- REQUIRED WORK -
Print the lines of the listing below verbatim from its first line through the line bearing "Let's say both". Any pictures are to be omitted.

- DATA EXCERPTS -
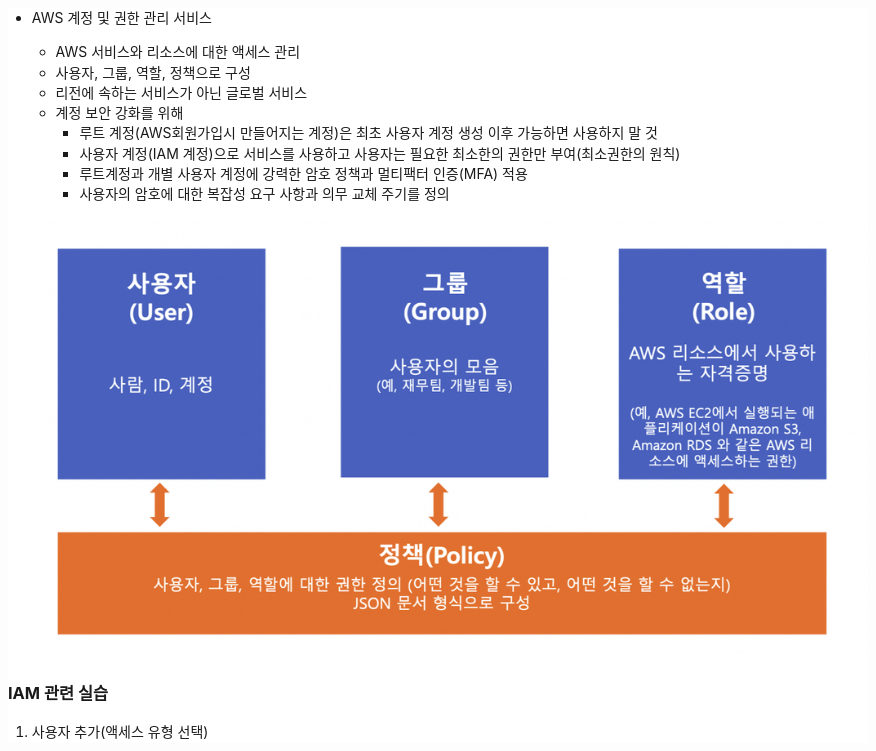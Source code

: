 - AWS 계정 및 권한 관리 서비스
    - AWS 서비스와 리소스에 대한 액세스 관리
    - 사용자, 그룹, 역할, 정책으로 구성
    - 리전에 속하는 서비스가 아닌 글로벌 서비스
    - 계정 보안 강화를 위해
        - 루트 계정(AWS회원가입시 만들어지는 계정)은 최초 사용자 계정 생성 이후 가능하면 사용하지 말 것
        - 사용자 계정(IAM 계정)으로 서비스를 사용하고 사용자는 필요한 최소한의 권한만 부여(최소권한의 원칙)
        - 루트계정과 개별 사용자 계정에 강력한 암호 정책과 멀티팩터 인증(MFA) 적용
        - 사용자의 암호에 대한 복잡성 요구 사항과 의무 교체 주기를 정의
    
    ![Untitled](AWS%20Certified%20Solutions%20Architect%20-%20Associate%20f554eea75b344ee0b8ad143a771ffb01/Untitled%207.png)
    

### IAM 관련 실습

1. 사용자 추가(액세스 유형 선택)
    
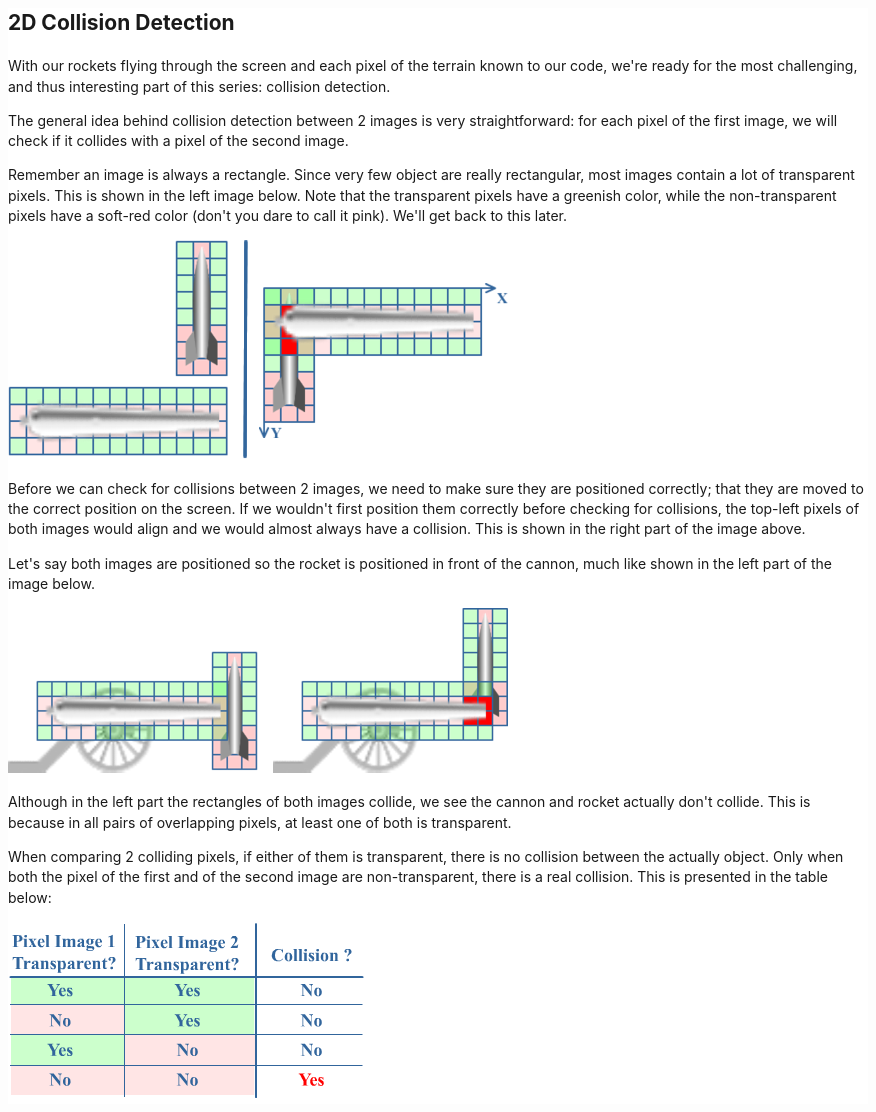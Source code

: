 ## 2D Collision Detection

With our rockets flying through the screen and each pixel of the terrain known to our code, we're ready for the most challenging, and thus interesting part of this series: collision detection.

The general idea behind collision detection between 2 images is very straightforward: for each pixel of the first image, we will check if it collides with a pixel of the second image.

Remember an image is always a rectangle. Since very few object are really rectangular, most images contain a lot of transparent pixels. This is shown in the left image below. Note that the transparent pixels have a greenish color, while the non-transparent pixels have a soft-red color (don't you dare to call it pink). We'll get back to this later.

![Collision diagram 1](images/Riemer/2DSeries1/rocket_cannon_collision_1.png "Collision diagram 1")

Before we can check for collisions between 2 images, we need to make sure they are positioned correctly; that they are moved to the correct position on the screen. If we wouldn't first position them correctly before checking for collisions, the top-left pixels of both images would align and we would almost always have a collision. This is shown in the right part of the image above.

Let's say both images are positioned so the rocket is positioned in front of the cannon, much like shown in the left part of the image below.

![Collision diagram 2](images/Riemer/2DSeries1/rocket_cannon_collision_2.png "Collision diagram 2")

Although in the left part the rectangles of both images collide, we see the cannon and rocket actually don't collide. This is because in all pairs of overlapping pixels, at least one of both is transparent.

When comparing 2 colliding pixels, if either of them is transparent, there is no collision between the actually object. Only when both the pixel of the first and of the second image are non-transparent, there is a real collision. This is presented in the table below:

![Collision table](images/Riemer/2DSeries1/collision_table.png "Collision table")
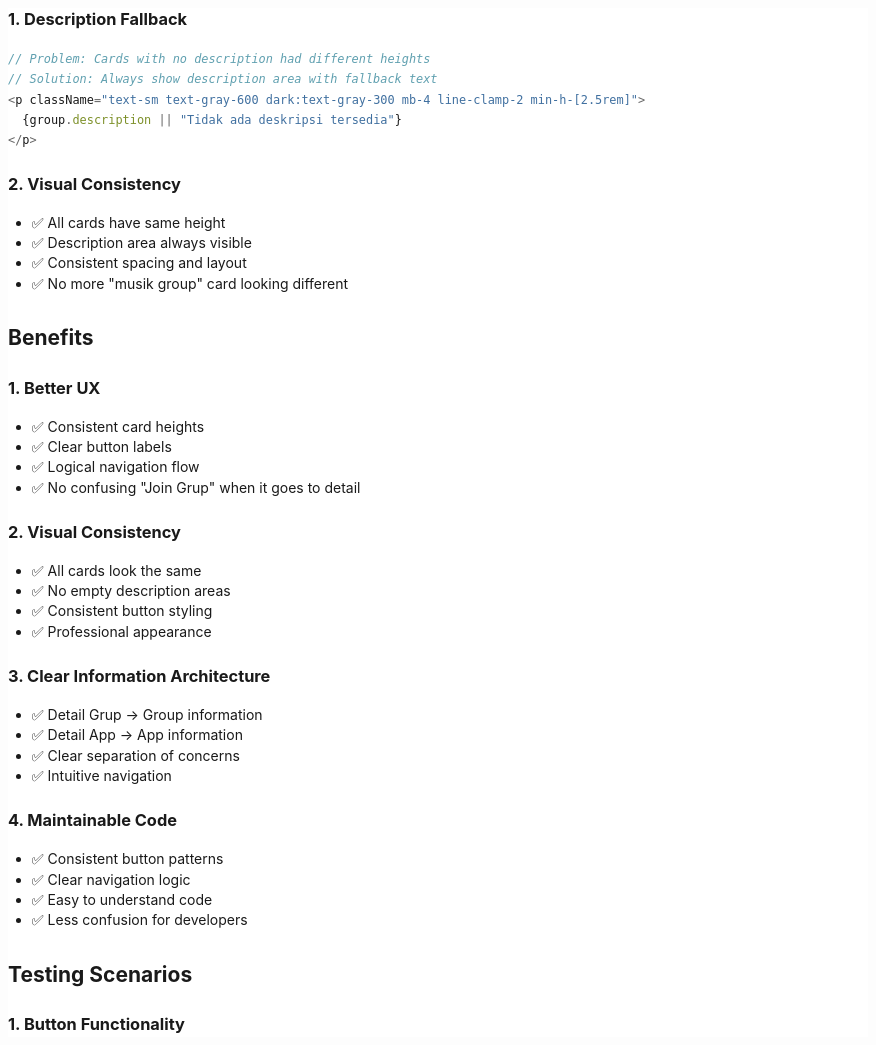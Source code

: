 ### 1. **Description Fallback**

```typescript
// Problem: Cards with no description had different heights
// Solution: Always show description area with fallback text
<p className="text-sm text-gray-600 dark:text-gray-300 mb-4 line-clamp-2 min-h-[2.5rem]">
  {group.description || "Tidak ada deskripsi tersedia"}
</p>
```

### 2. **Visual Consistency**

- ✅ All cards have same height
- ✅ Description area always visible
- ✅ Consistent spacing and layout
- ✅ No more "musik group" card looking different

## Benefits

### 1. **Better UX**

- ✅ Consistent card heights
- ✅ Clear button labels
- ✅ Logical navigation flow
- ✅ No confusing "Join Grup" when it goes to detail

### 2. **Visual Consistency**

- ✅ All cards look the same
- ✅ No empty description areas
- ✅ Consistent button styling
- ✅ Professional appearance

### 3. **Clear Information Architecture**

- ✅ Detail Grup → Group information
- ✅ Detail App → App information
- ✅ Clear separation of concerns
- ✅ Intuitive navigation

### 4. **Maintainable Code**

- ✅ Consistent button patterns
- ✅ Clear navigation logic
- ✅ Easy to understand code
- ✅ Less confusion for developers

## Testing Scenarios

### 1. **Button Functionality**
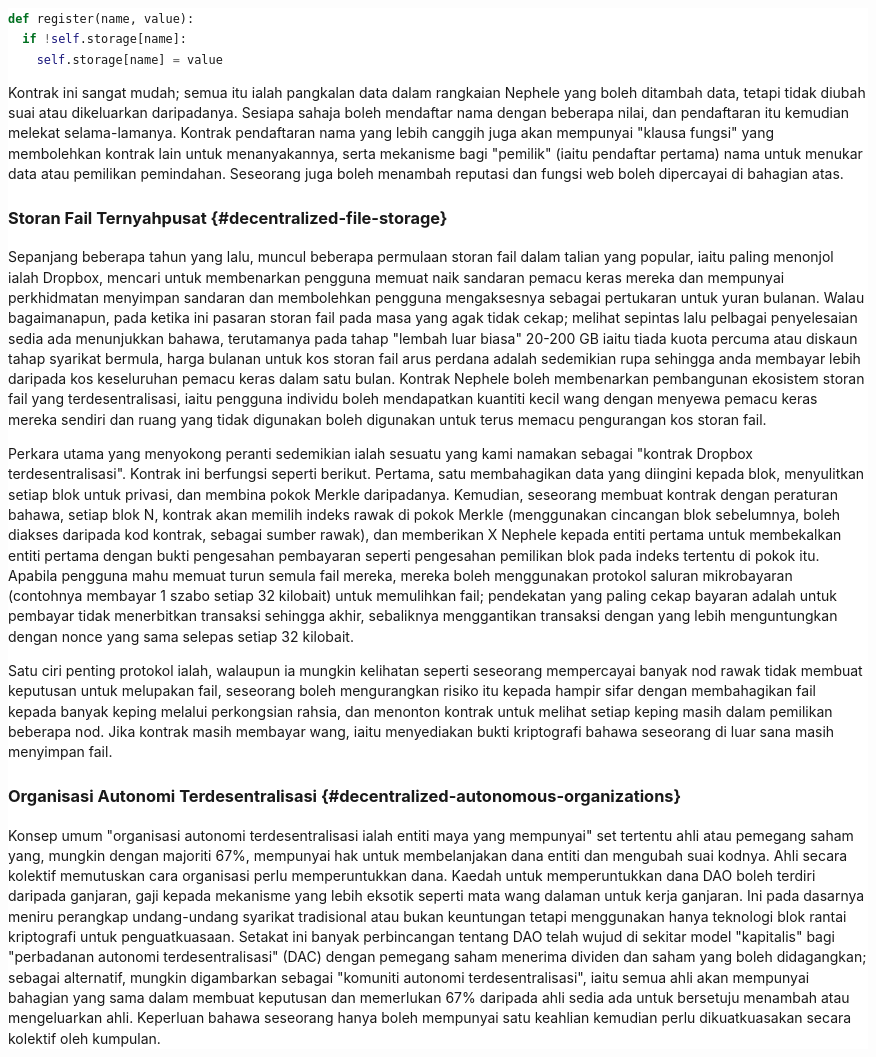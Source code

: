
 ```py
def register(name, value):
  if !self.storage[name]:
    self.storage[name] = value
```

Kontrak ini sangat mudah; semua itu ialah pangkalan data dalam rangkaian Nephele yang boleh ditambah data, tetapi tidak diubah suai atau dikeluarkan daripadanya. Sesiapa sahaja boleh mendaftar nama dengan beberapa nilai, dan pendaftaran itu kemudian melekat selama-lamanya. Kontrak pendaftaran nama yang lebih canggih juga akan mempunyai "klausa fungsi" yang membolehkan kontrak lain untuk menanyakannya, serta mekanisme bagi "pemilik" (iaitu pendaftar pertama) nama untuk menukar data atau pemilikan pemindahan. Seseorang juga boleh menambah reputasi dan fungsi web boleh dipercayai di bahagian atas.

### Storan Fail Ternyahpusat {#decentralized-file-storage}

Sepanjang beberapa tahun yang lalu, muncul beberapa permulaan storan fail dalam talian yang popular, iaitu paling menonjol ialah Dropbox, mencari untuk membenarkan pengguna memuat naik sandaran pemacu keras mereka dan mempunyai perkhidmatan menyimpan sandaran dan membolehkan pengguna mengaksesnya sebagai pertukaran untuk yuran bulanan. Walau bagaimanapun, pada ketika ini pasaran storan fail pada masa yang agak tidak cekap; melihat sepintas lalu pelbagai penyelesaian sedia ada menunjukkan bahawa, terutamanya pada tahap "lembah luar biasa" 20-200 GB iaitu tiada kuota percuma atau diskaun tahap syarikat bermula, harga bulanan untuk kos storan fail arus perdana adalah sedemikian rupa sehingga anda membayar lebih daripada kos keseluruhan pemacu keras dalam satu bulan. Kontrak Nephele boleh membenarkan pembangunan ekosistem storan fail yang terdesentralisasi, iaitu pengguna individu boleh mendapatkan kuantiti kecil wang dengan menyewa pemacu keras mereka sendiri dan ruang yang tidak digunakan boleh digunakan untuk terus memacu pengurangan kos storan fail.

Perkara utama yang menyokong peranti sedemikian ialah sesuatu yang kami namakan sebagai "kontrak Dropbox terdesentralisasi". Kontrak ini berfungsi seperti berikut. Pertama, satu membahagikan data yang diingini kepada blok, menyulitkan setiap blok untuk privasi, dan membina pokok Merkle daripadanya. Kemudian, seseorang membuat kontrak dengan peraturan bahawa, setiap blok N, kontrak akan memilih indeks rawak di pokok Merkle (menggunakan cincangan blok sebelumnya, boleh diakses daripada kod kontrak, sebagai sumber rawak), dan memberikan X Nephele kepada entiti pertama untuk membekalkan entiti pertama dengan bukti pengesahan pembayaran seperti pengesahan pemilikan blok pada indeks tertentu di pokok itu. Apabila pengguna mahu memuat turun semula fail mereka, mereka boleh menggunakan protokol saluran mikrobayaran (contohnya membayar 1 szabo setiap 32 kilobait) untuk memulihkan fail; pendekatan yang paling cekap bayaran adalah untuk pembayar tidak menerbitkan transaksi sehingga akhir, sebaliknya menggantikan transaksi dengan yang lebih menguntungkan dengan nonce yang sama selepas setiap 32 kilobait.

Satu ciri penting protokol ialah, walaupun ia mungkin kelihatan seperti seseorang mempercayai banyak nod rawak tidak membuat keputusan untuk melupakan fail, seseorang boleh mengurangkan risiko itu kepada hampir sifar dengan membahagikan fail kepada banyak keping melalui perkongsian rahsia, dan menonton kontrak untuk melihat setiap keping masih dalam pemilikan beberapa nod. Jika kontrak masih membayar wang, iaitu menyediakan bukti kriptografi bahawa seseorang di luar sana masih menyimpan fail.

### Organisasi Autonomi Terdesentralisasi {#decentralized-autonomous-organizations}

Konsep umum "organisasi autonomi terdesentralisasi ialah entiti maya yang mempunyai" set tertentu ahli atau pemegang saham yang, mungkin dengan majoriti 67%, mempunyai hak untuk membelanjakan dana entiti dan mengubah suai kodnya. Ahli secara kolektif memutuskan cara organisasi perlu memperuntukkan dana. Kaedah untuk memperuntukkan dana DAO boleh terdiri daripada ganjaran, gaji kepada mekanisme yang lebih eksotik seperti mata wang dalaman untuk kerja ganjaran. Ini pada dasarnya meniru perangkap undang-undang syarikat tradisional atau bukan keuntungan tetapi menggunakan hanya teknologi blok rantai kriptografi untuk penguatkuasaan. Setakat ini banyak perbincangan tentang DAO telah wujud di sekitar model "kapitalis" bagi "perbadanan autonomi terdesentralisasi" (DAC) dengan pemegang saham menerima dividen dan saham yang boleh didagangkan; sebagai alternatif, mungkin digambarkan sebagai "komuniti autonomi terdesentralisasi", iaitu semua ahli akan mempunyai bahagian yang sama dalam membuat keputusan dan memerlukan 67% daripada ahli sedia ada untuk bersetuju menambah atau mengeluarkan ahli. Keperluan bahawa seseorang hanya boleh mempunyai satu keahlian kemudian perlu dikuatkuasakan secara kolektif oleh kumpulan.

- ANSWER -
Source code

: - AWS 계정 및 권한 관리 서비스
    - AWS 서비스와 리소스에 대한 액세스 관리
    - 사용자, 그룹, 역할, 정책으로 구성
    - 리전에 속하는 서비스가 아닌 글로벌 서비스
    - 계정 보안 강화를 위해
        - 루트 계정(AWS회원가입시 만들어지는 계정)은 최초 사용자 계정 생성 이후 가능하면 사용하지 말 것
        - 사용자 계정(IAM 계정)으로 서비스를 사용하고 사용자는 필요한 최소한의 권한만 부여(최소권한의 원칙)
        - 루트계정과 개별 사용자 계정에 강력한 암호 정책과 멀티팩터 인증(MFA) 적용
        - 사용자의 암호에 대한 복잡성 요구 사항과 의무 교체 주기를 정의
    
    ![Untitled](AWS%20Certified%20Solutions%20Architect%20-%20Associate%20f554eea75b344ee0b8ad143a771ffb01/Untitled%207.png)
    

### IAM 관련 실습

1. 사용자 추가(액세스 유형 선택)
    
Source code

: ## 2D Collision Detection

With our rockets flying through the screen and each pixel of the terrain known to our code, we're ready for the most challenging, and thus interesting part of this series: collision detection.

The general idea behind collision detection between 2 images is very straightforward: for each pixel of the first image, we will check if it collides with a pixel of the second image.

Remember an image is always a rectangle. Since very few object are really rectangular, most images contain a lot of transparent pixels. This is shown in the left image below. Note that the transparent pixels have a greenish color, while the non-transparent pixels have a soft-red color (don't you dare to call it pink). We'll get back to this later.

![Collision diagram 1](images/Riemer/2DSeries1/rocket_cannon_collision_1.png "Collision diagram 1")

Before we can check for collisions between 2 images, we need to make sure they are positioned correctly; that they are moved to the correct position on the screen. If we wouldn't first position them correctly before checking for collisions, the top-left pixels of both images would align and we would almost always have a collision. This is shown in the right part of the image above.

Let's say both images are positioned so the rocket is positioned in front of the cannon, much like shown in the left part of the image below.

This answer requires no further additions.